> PROBLEM STATEMENT: Copy each line from the data that has the word "spectrum" in it.

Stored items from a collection
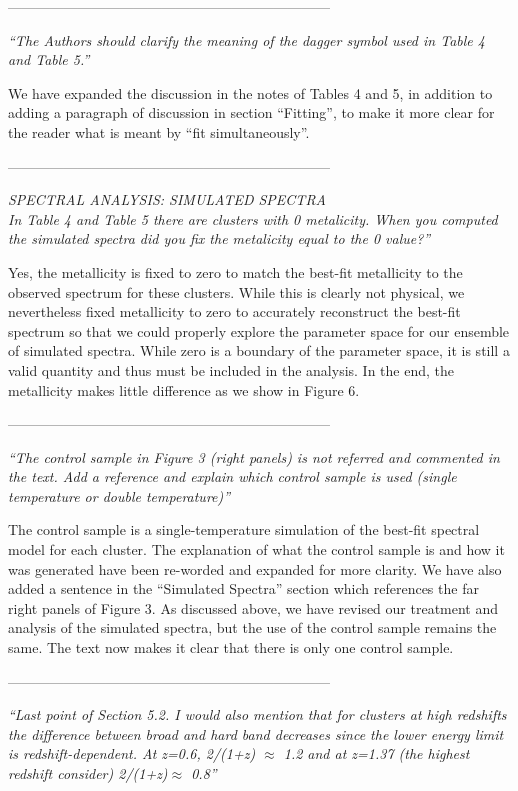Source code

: \documentclass[11pt]{article}
\begin{document}
---------------------------------------------------------------------

\textit{
``The Authors should clarify the meaning of the dagger symbol used in
Table 4 and Table 5.''
}

We have expanded the discussion in the notes of Tables 4 and 5, in
addition to adding a paragraph of discussion in section ``Fitting'',
to make it more clear for the reader what is meant by ``fit
simultaneously''.

---------------------------------------------------------------------

\textit{
{SPECTRAL ANALYSIS: SIMULATED SPECTRA}\\
In Table 4 and Table 5 there are clusters with 0 metalicity. When you
computed the simulated spectra did you fix the metalicity equal to the
0 value?''
}

Yes, the metallicity is fixed to zero to match the best-fit
metallicity to the observed spectrum for these clusters. While this is
clearly not physical, we nevertheless fixed metallicity to zero to
accurately reconstruct the best-fit spectrum so that we could properly
explore the parameter space for our ensemble of simulated
spectra. While zero is a boundary of the parameter space, it is still
a valid quantity and thus must be included in the analysis. In the
end, the metallicity makes little difference as we show in Figure 6.

---------------------------------------------------------------------

\textit{
``The control sample in Figure 3 (right panels) is not referred and
commented in the text.  Add a reference and explain which control
sample is used (single temperature or double temperature)''
}

The control sample is a single-temperature simulation of the best-fit
spectral model for each cluster. The explanation of what the control
sample is and how it was generated have been re-worded and expanded
for more clarity. We have also added a sentence in the ``Simulated
Spectra'' section which references the far right panels of Figure
3. As discussed above, we have revised our treatment and analysis of
the simulated spectra, but the use of the control sample remains the
same. The text now makes it clear that there is only one control
sample.

---------------------------------------------------------------------

\textit{
``Last point of Section 5.2. I would also mention that for clusters at
high redshifts the difference between broad and hard band decreases
since the lower energy limit is redshift-dependent. At z=0.6, 2/(1+z)
$\approx$ 1.2 and at z=1.37 (the highest redshift consider)
2/(1+z)$\approx$ 0.8''
}
\end{document}
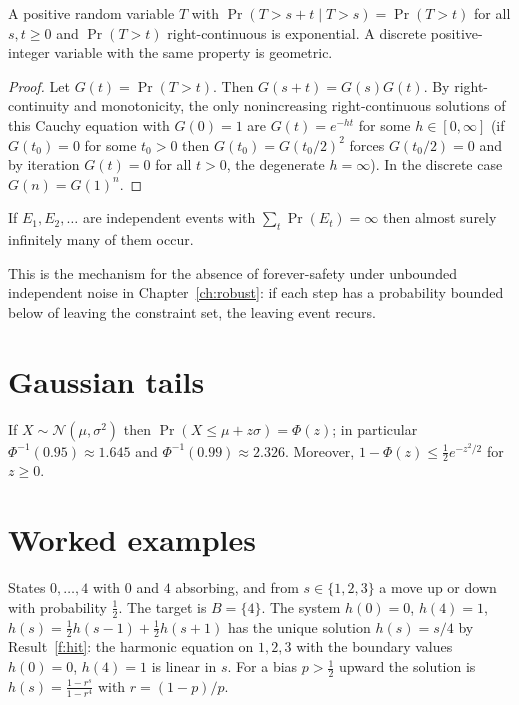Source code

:\begin{newresult}\label{f:memoryless}
A positive random variable $T$ with $\Pr(T>s+t\mid T>s)=\Pr(T>t)$ for all $s,t\ge0$ and $\Pr(T>t)$ right-continuous is exponential. A discrete positive-integer variable with the same property is geometric.
\end{newresult}
\begin{proof}
Let $G(t)=\Pr(T>t)$. Then $G(s+t)=G(s)G(t)$. By right-continuity and monotonicity, the only nonincreasing right-continuous solutions of this Cauchy equation with $G(0)=1$ are $G(t)=e^{-ht}$ for some $h\in[0,\infty]$ (if $G(t_0)=0$ for some $t_0>0$ then $G(t_0)=G(t_0/2)^2$ forces $G(t_0/2)=0$ and by iteration $G(t)=0$ for all $t>0$, the degenerate $h=\infty$). In the discrete case $G(n)=G(1)^n$.
\end{proof}

\begin{established}\label{f:bc}
If $E_1,E_2,\dots$ are independent events with $\sum_t\Pr(E_t)=\infty$ then almost surely infinitely many of them occur.
\end{established}

This is the mechanism for the absence of forever-safety under unbounded independent noise in Chapter~\ref{ch:robust}: if each step has a probability bounded below of leaving the constraint set, the leaving event recurs.

\section{Gaussian tails}

\begin{established}\label{f:gauss}
If $X\sim\mathcal N(\mu,\sigma^2)$ then $\Pr(X\le\mu+z\sigma)=\Phi(z)$; in particular $\Phi^{-1}(0.95)\approx1.645$ and $\Phi^{-1}(0.99)\approx2.326$. Moreover, $1-\Phi(z)\le\tfrac12e^{-z^2/2}$ for $z\ge0$.
\end{established}

\section{Worked examples}

\begin{example}\label{f:ex-gambler}
States $0,\dots,4$ with $0$ and $4$ absorbing, and from $s\in\{1,2,3\}$ a move up or down with probability $\tfrac12$. The target is $B=\{4\}$. The system $h(0)=0$, $h(4)=1$, $h(s)=\tfrac12h(s-1)+\tfrac12h(s+1)$ has the unique solution $h(s)=s/4$ by Result~\ref{f:hit}: the harmonic equation on $1,2,3$ with the boundary values $h(0)=0$, $h(4)=1$ is linear in $s$. For a bias $p>\tfrac12$ upward the solution is $h(s)=\frac{1-r^s}{1-r^4}$ with $r=(1-p)/p$.
\end{example}

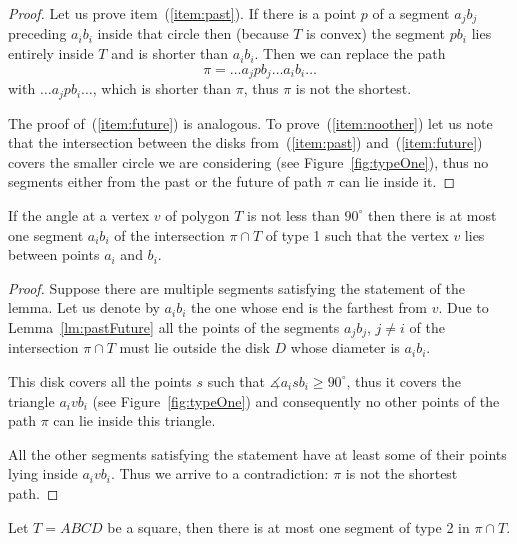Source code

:\documentclass[a4paper,11pt]{article}
\begin{document}
\begin{proof} Let us prove item~(\ref{item:past}). If there is a point $p$ of a segment $a_jb_j$ preceding $a_ib_i$ inside that circle then (because $T$ is convex) the segment $pb_i$ lies entirely inside $T$ and is shorter than $a_ib_i$. Then we can replace the path
	\[\pi = \ldots a_jpb_j \ldots a_ib_i \ldots\]
with $\ldots a_jpb_i \ldots$, which is shorter than $\pi$, thus $\pi$ is not the shortest.

	The proof of~(\ref{item:future}) is analogous. To prove~(\ref{item:noother}) let us note that the intersection between the disks from~(\ref{item:past}) and~(\ref{item:future}) covers the smaller circle we are considering (see Figure~\ref{fig:typeOne}), thus no segments either from the past or the future of path $\pi$ can lie inside it.\end{proof}

\begin{figure}[h]
	
\end{figure}

\begin{lemma}
\label{lm:typeOne}
	If the angle at a vertex $v$ of polygon $T$ is not less than $90^\circ$ then there is at most one segment $a_ib_i$ of the intersection $\pi \cap T$ of type 1 such that the vertex $v$ lies between points $a_i$ and $b_i$.
\end{lemma}

\begin{proof} Suppose there are multiple segments satisfying the statement of the lemma. Let us denote by $a_ib_i$ the one whose end is the farthest from $v$. Due to Lemma~\ref{lm:pastFuture} all the points of the segments $a_jb_j$, $j \ne i$ of the intersection $\pi \cap T$ must lie outside the disk $D$ whose diameter is $a_ib_i$.
	
	This disk covers all the points $s$ such that $\measuredangle a_isb_i \ge 90^\circ$, thus it covers the triangle $a_ivb_i$ (see Figure~\ref{fig:typeOne}) and consequently no other points of the path $\pi$ can lie inside this triangle.

	All the other segments satisfying the statement have at least some of their points lying inside $a_ivb_i$. Thus we arrive to a contradiction: $\pi$ is not the shortest path.\end{proof}

\begin{lemma}
\label{lm:squareTypeTwo}
	Let $T = ABCD$ be a square, then there is at most one segment
	of type 2 in $\pi \cap T$.
\end{lemma}
\end{document}
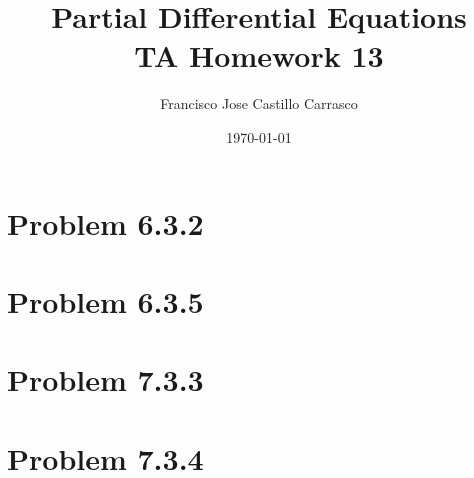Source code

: 




\title{Partial Differential Equations\\TA Homework 13}
\author{Francisco Jose Castillo Carrasco}
\date{\today}
\maketitle




\section*{Problem 6.3.2}

\newpage
\section*{Problem 6.3.5}

\newpage
\section*{Problem 7.3.3}

\newpage
\section*{Problem 7.3.4}


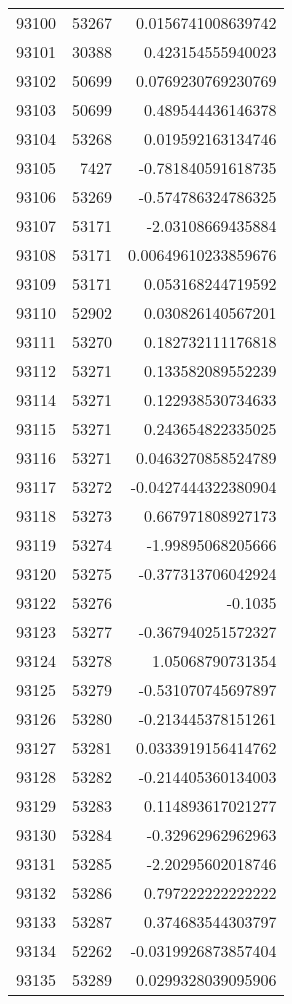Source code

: \begin{tabular}{r | r | r}
93100 & 53267 & 0.0156741008639742 \\
93101 & 30388 & 0.423154555940023 \\
93102 & 50699 & 0.0769230769230769 \\
93103 & 50699 & 0.489544436146378 \\
93104 & 53268 & 0.019592163134746 \\
93105 & 7427 & -0.781840591618735 \\
93106 & 53269 & -0.574786324786325 \\
93107 & 53171 & -2.03108669435884 \\
93108 & 53171 & 0.00649610233859676 \\
93109 & 53171 & 0.053168244719592 \\
93110 & 52902 & 0.030826140567201 \\
93111 & 53270 & 0.182732111176818 \\
93112 & 53271 & 0.133582089552239 \\
93114 & 53271 & 0.122938530734633 \\
93115 & 53271 & 0.243654822335025 \\
93116 & 53271 & 0.0463270858524789 \\
93117 & 53272 & -0.0427444322380904 \\
93118 & 53273 & 0.667971808927173 \\
93119 & 53274 & -1.99895068205666 \\
93120 & 53275 & -0.377313706042924 \\
93122 & 53276 & -0.1035 \\
93123 & 53277 & -0.367940251572327 \\
93124 & 53278 & 1.05068790731354 \\
93125 & 53279 & -0.531070745697897 \\
93126 & 53280 & -0.213445378151261 \\
93127 & 53281 & 0.0333919156414762 \\
93128 & 53282 & -0.214405360134003 \\
93129 & 53283 & 0.114893617021277 \\
93130 & 53284 & -0.32962962962963 \\
93131 & 53285 & -2.20295602018746 \\
93132 & 53286 & 0.797222222222222 \\
93133 & 53287 & 0.374683544303797 \\
93134 & 52262 & -0.0319926873857404 \\
93135 & 53289 & 0.0299328039095906 \\

\end{tabular}

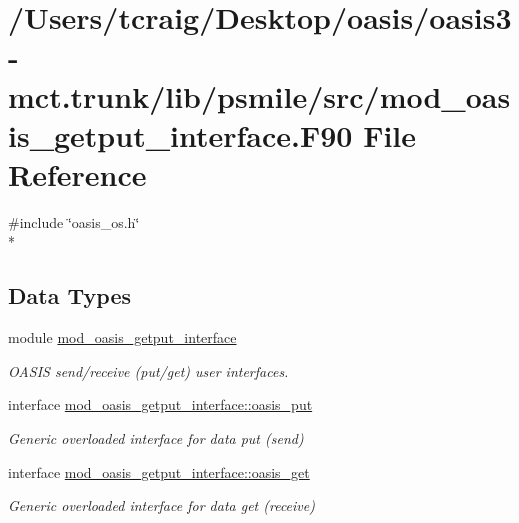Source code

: \hypertarget{mod__oasis__getput__interface_8_f90}{\section{/\+Users/tcraig/\+Desktop/oasis/oasis3-\/mct.trunk/lib/psmile/src/mod\+\_\+oasis\+\_\+getput\+\_\+interface.F90 File Reference}
\label{mod__oasis__getput__interface_8_f90}
}
{\ttfamily \#include \char`\"{}oasis\+\_\+os.\+h\char`\"{}}\\*
\subsection*{Data Types}
\begin{DoxyCompactItemize}
\item 
module \hyperlink{classmod__oasis__getput__interface}{mod\+\_\+oasis\+\_\+getput\+\_\+interface}
\begin{DoxyCompactList}\small\item\em O\+A\+S\+I\+S send/receive (put/get) user interfaces. \end{DoxyCompactList}\item 
interface \hyperlink{interfacemod__oasis__getput__interface_1_1oasis__put}{mod\+\_\+oasis\+\_\+getput\+\_\+interface\+::oasis\+\_\+put}
\begin{DoxyCompactList}\small\item\em Generic overloaded interface for data put (send) \end{DoxyCompactList}\item 
interface \hyperlink{interfacemod__oasis__getput__interface_1_1oasis__get}{mod\+\_\+oasis\+\_\+getput\+\_\+interface\+::oasis\+\_\+get}
\begin{DoxyCompactList}\small\item\em Generic overloaded interface for data get (receive) \end{DoxyCompactList}\end{DoxyCompactItemize}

> RESPONSE BOX:
metallicity to the observed spectrum for these clusters. While this is
accurately reconstruct the best-fit spectrum so that we could properly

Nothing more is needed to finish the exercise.